Trevor Hogg looks back at the visuals effects created for Captain America: Civil War by speaking to Double Negative about Vision and destroying UN headquarters…

Four and a half months of work on Captain America: Civil War did not allow for much breathing room for Double Negative Visual Effects Supervisor Pete Jopling.  “We came to the party late in November, picked up a couple of big sequences and sprinted from that moment onwards.”  It was an enjoyable experience collaborating with Marvel Visual Effects Supervisor Dan DeLeeuw.  You can tell that Dan has a great passion for the work and the enthusiasm palatable; he is all about story as with Marvel in general.”  Despite the presence of previs there was still some extensive look development required for visualizing the ability of Vision to phase and become dense as well as his internal body structure.   “The effects and concept guys were working closely together and were creating some cool looks.  When we gave them this brief that said, ‘He is from another dimension.  We want it to be something that you can quite put your finger on.  It isn’t mechanical or organic but fits somewhere between the two.”

A celestial anomaly was used as a starting point.  “The Aurora Borealis has some interesting shapes and structure to it,” notes Pete Jopling.  “They asked if we could extrude the panel lines of his suit inwards.  It was difficult not to make it not look like a big mess.   We had to create enough definition to make it register that the panel lines were extruding into his body but without it becoming overly complicated.”  A simplistic approach was adopted.  “We introduced some interesting effects which resembled the filaments of a bulb that were like a neurological network.  It had this sense of light travelling up and down them which hinted at something cognitive.  We used that in conjunction with the Aurora Borealis but at the end of the day the filaments became much more present.”

Pete Jopling

“When anyone intersects with Vision their form becomes a burning yellowy green edge like when he goes through a wall in the comic books,” remarks Pete Jopling.  “We also wanted to have some of his filaments get disturbed by objects passing through him.  That was something we had to do in effects in order to get that interactivity so that it would give us the sense that Hawkeye and him were in this duel together.”  Despite the odds being stacked against him, the proficient archer is momentarily able to contain the otherworldly being.  “Hawkeye never fired any arrows for real so we had to generate a number of CG ones.  He fires them into the wall which generates this electrical cage with a Tesla lighting effect that traps Vision.  The idea was that ability of Vision to control his body would be affected by this electrical cage and would fluctuate.  He is slightly phased and is in some degree of discomfort.   These electrical Tesla effects would hit and travel up his surface but would also be going into his body.  We would see them hitting the back surfaces of his body and it bounces around so you get this frizzling electricity bouncing around his internal structure while he is being held by the cage.”

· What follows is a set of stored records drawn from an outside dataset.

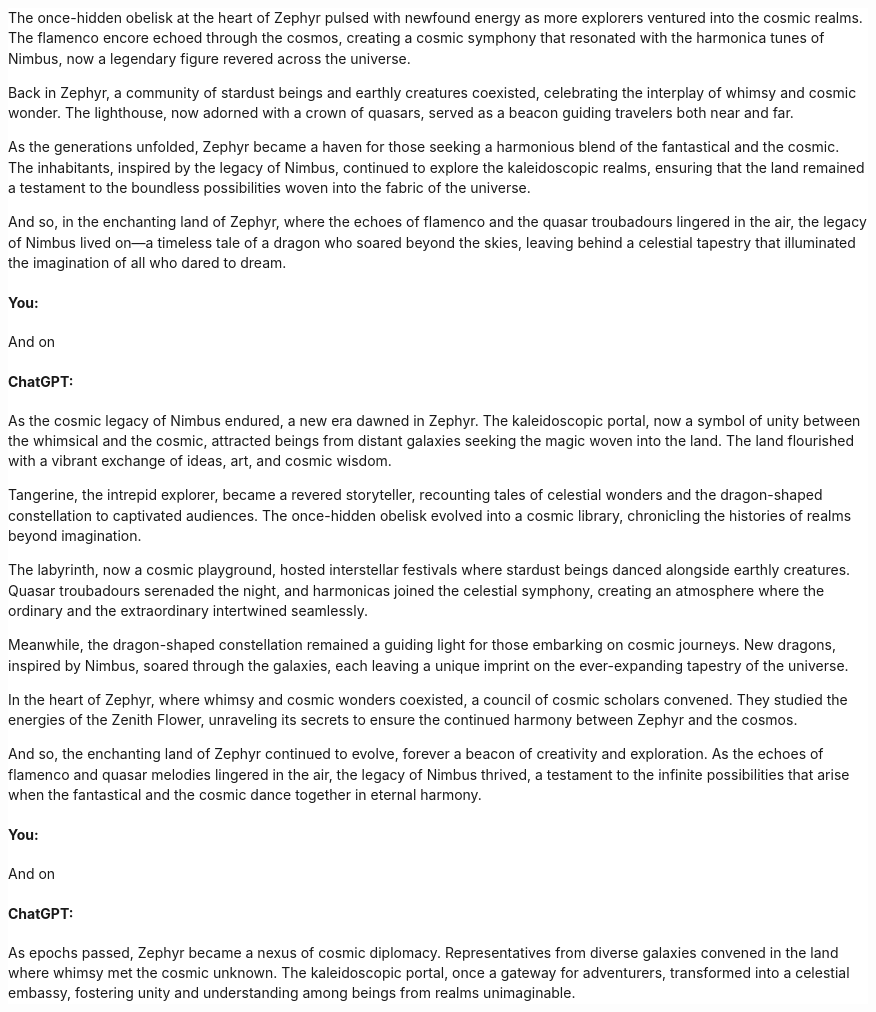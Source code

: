The once-hidden obelisk at the heart of Zephyr pulsed with newfound energy as more explorers ventured into the cosmic realms. The flamenco encore echoed through the cosmos, creating a cosmic symphony that resonated with the harmonica tunes of Nimbus, now a legendary figure revered across the universe.

Back in Zephyr, a community of stardust beings and earthly creatures coexisted, celebrating the interplay of whimsy and cosmic wonder. The lighthouse, now adorned with a crown of quasars, served as a beacon guiding travelers both near and far.

As the generations unfolded, Zephyr became a haven for those seeking a harmonious blend of the fantastical and the cosmic. The inhabitants, inspired by the legacy of Nimbus, continued to explore the kaleidoscopic realms, ensuring that the land remained a testament to the boundless possibilities woven into the fabric of the universe.

And so, in the enchanting land of Zephyr, where the echoes of flamenco and the quasar troubadours lingered in the air, the legacy of Nimbus lived on—a timeless tale of a dragon who soared beyond the skies, leaving behind a celestial tapestry that illuminated the imagination of all who dared to dream.


#### You:
And on 

#### ChatGPT:
As the cosmic legacy of Nimbus endured, a new era dawned in Zephyr. The kaleidoscopic portal, now a symbol of unity between the whimsical and the cosmic, attracted beings from distant galaxies seeking the magic woven into the land. The land flourished with a vibrant exchange of ideas, art, and cosmic wisdom.

Tangerine, the intrepid explorer, became a revered storyteller, recounting tales of celestial wonders and the dragon-shaped constellation to captivated audiences. The once-hidden obelisk evolved into a cosmic library, chronicling the histories of realms beyond imagination.

The labyrinth, now a cosmic playground, hosted interstellar festivals where stardust beings danced alongside earthly creatures. Quasar troubadours serenaded the night, and harmonicas joined the celestial symphony, creating an atmosphere where the ordinary and the extraordinary intertwined seamlessly.

Meanwhile, the dragon-shaped constellation remained a guiding light for those embarking on cosmic journeys. New dragons, inspired by Nimbus, soared through the galaxies, each leaving a unique imprint on the ever-expanding tapestry of the universe.

In the heart of Zephyr, where whimsy and cosmic wonders coexisted, a council of cosmic scholars convened. They studied the energies of the Zenith Flower, unraveling its secrets to ensure the continued harmony between Zephyr and the cosmos.

And so, the enchanting land of Zephyr continued to evolve, forever a beacon of creativity and exploration. As the echoes of flamenco and quasar melodies lingered in the air, the legacy of Nimbus thrived, a testament to the infinite possibilities that arise when the fantastical and the cosmic dance together in eternal harmony.


#### You:
And on

#### ChatGPT:
As epochs passed, Zephyr became a nexus of cosmic diplomacy. Representatives from diverse galaxies convened in the land where whimsy met the cosmic unknown. The kaleidoscopic portal, once a gateway for adventurers, transformed into a celestial embassy, fostering unity and understanding among beings from realms unimaginable.
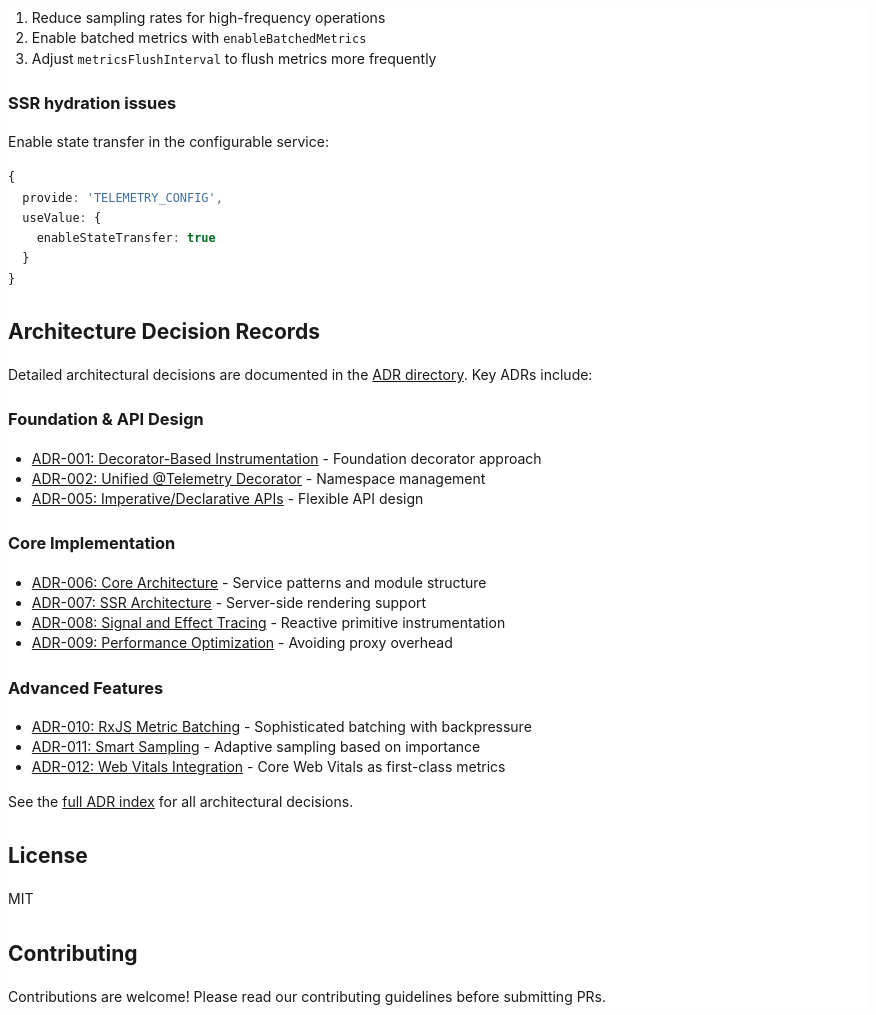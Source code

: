 1. Reduce sampling rates for high-frequency operations
2. Enable batched metrics with `enableBatchedMetrics`
3. Adjust `metricsFlushInterval` to flush metrics more frequently

### SSR hydration issues

Enable state transfer in the configurable service:
```typescript
{
  provide: 'TELEMETRY_CONFIG',
  useValue: {
    enableStateTransfer: true
  }
}
```

## Architecture Decision Records

Detailed architectural decisions are documented in the [ADR directory](./docs/adr/). Key ADRs include:

### Foundation & API Design
- [ADR-001: Decorator-Based Instrumentation](./docs/adr/001-decorator-based-instrumentation.md) - Foundation decorator approach
- [ADR-002: Unified @Telemetry Decorator](./docs/adr/002-unified-telemetry-decorator.md) - Namespace management
- [ADR-005: Imperative/Declarative APIs](./docs/adr/005-imperative-declarative-coexistence.md) - Flexible API design

### Core Implementation
- [ADR-006: Core Architecture](./docs/adr/006-core-architecture.md) - Service patterns and module structure
- [ADR-007: SSR Architecture](./docs/adr/007-ssr-architecture.md) - Server-side rendering support
- [ADR-008: Signal and Effect Tracing](./docs/adr/008-signal-effect-tracing.md) - Reactive primitive instrumentation
- [ADR-009: Performance Optimization](./docs/adr/009-avoiding-proxy-performance-overhead.md) - Avoiding proxy overhead

### Advanced Features
- [ADR-010: RxJS Metric Batching](./docs/adr/010-metric-batching-strategy.md) - Sophisticated batching with backpressure
- [ADR-011: Smart Sampling](./docs/adr/011-smart-sampling-strategy.md) - Adaptive sampling based on importance
- [ADR-012: Web Vitals Integration](./docs/adr/012-web-vitals-integration.md) - Core Web Vitals as first-class metrics

See the [full ADR index](./docs/adr/) for all architectural decisions.

## License

MIT

## Contributing

Contributions are welcome! Please read our contributing guidelines before submitting PRs.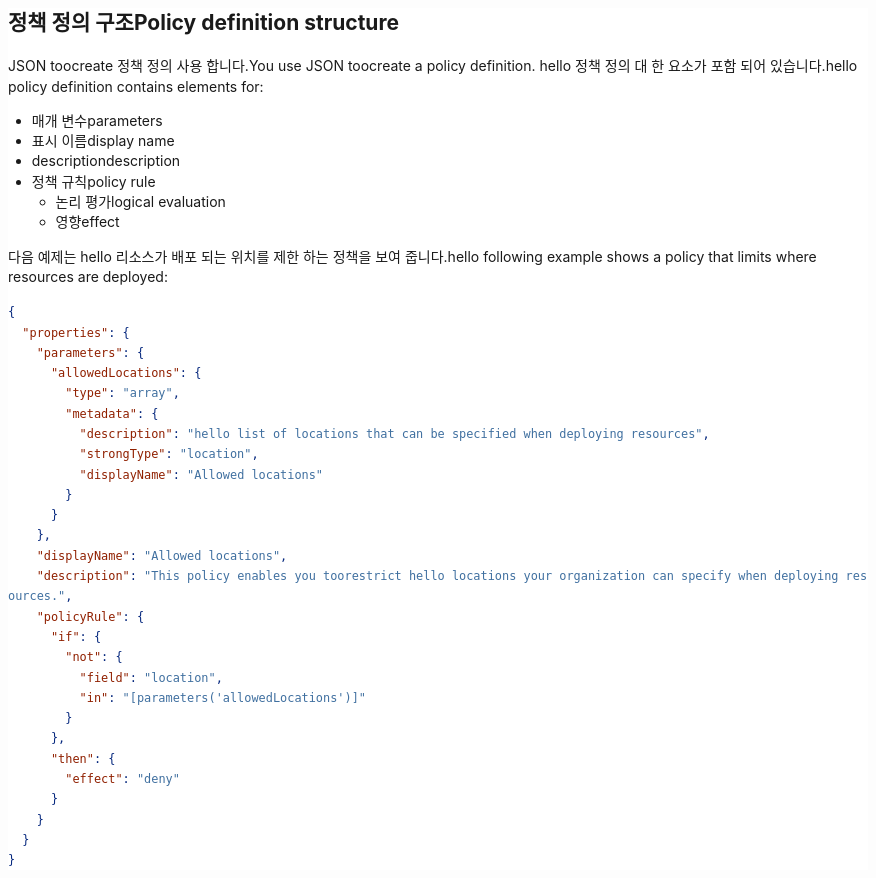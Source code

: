 ## <a name="policy-definition-structure"></a><span data-ttu-id="de19f-149">정책 정의 구조</span><span class="sxs-lookup"><span data-stu-id="de19f-149">Policy definition structure</span></span>
<span data-ttu-id="de19f-150">JSON toocreate 정책 정의 사용 합니다.</span><span class="sxs-lookup"><span data-stu-id="de19f-150">You use JSON toocreate a policy definition.</span></span> <span data-ttu-id="de19f-151">hello 정책 정의 대 한 요소가 포함 되어 있습니다.</span><span class="sxs-lookup"><span data-stu-id="de19f-151">hello policy definition contains elements for:</span></span>

* <span data-ttu-id="de19f-152">매개 변수</span><span class="sxs-lookup"><span data-stu-id="de19f-152">parameters</span></span>
* <span data-ttu-id="de19f-153">표시 이름</span><span class="sxs-lookup"><span data-stu-id="de19f-153">display name</span></span>
* <span data-ttu-id="de19f-154">description</span><span class="sxs-lookup"><span data-stu-id="de19f-154">description</span></span>
* <span data-ttu-id="de19f-155">정책 규칙</span><span class="sxs-lookup"><span data-stu-id="de19f-155">policy rule</span></span>
  * <span data-ttu-id="de19f-156">논리 평가</span><span class="sxs-lookup"><span data-stu-id="de19f-156">logical evaluation</span></span>
  * <span data-ttu-id="de19f-157">영향</span><span class="sxs-lookup"><span data-stu-id="de19f-157">effect</span></span>

<span data-ttu-id="de19f-158">다음 예제는 hello 리소스가 배포 되는 위치를 제한 하는 정책을 보여 줍니다.</span><span class="sxs-lookup"><span data-stu-id="de19f-158">hello following example shows a policy that limits where resources are deployed:</span></span>

```json
{
  "properties": {
    "parameters": {
      "allowedLocations": {
        "type": "array",
        "metadata": {
          "description": "hello list of locations that can be specified when deploying resources",
          "strongType": "location",
          "displayName": "Allowed locations"
        }
      }
    },
    "displayName": "Allowed locations",
    "description": "This policy enables you toorestrict hello locations your organization can specify when deploying resources.",
    "policyRule": {
      "if": {
        "not": {
          "field": "location",
          "in": "[parameters('allowedLocations')]"
        }
      },
      "then": {
        "effect": "deny"
      }
    }
  }
}
```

“I didn’t realize that the phasing effect would rely so much on compositing,” reveals Pete Jopling.   “We had a big challenge trying to depict in a clear way his front and back surface and came up with a somewhat accidental fix in compositing.  It was always meant to be a plate holder but it became so simple but so effective that it stayed and did the job.  We used his suit texture displacement to drive a certain distortion so when his body goes transparent his suit goes transparent.   It would be clunky to have it fade off so we introduced this displacement effect that went like a refraction to still represent the texture of his suit but made it transparent at the same time.  It was a much nicer way to reveal his internal structure.”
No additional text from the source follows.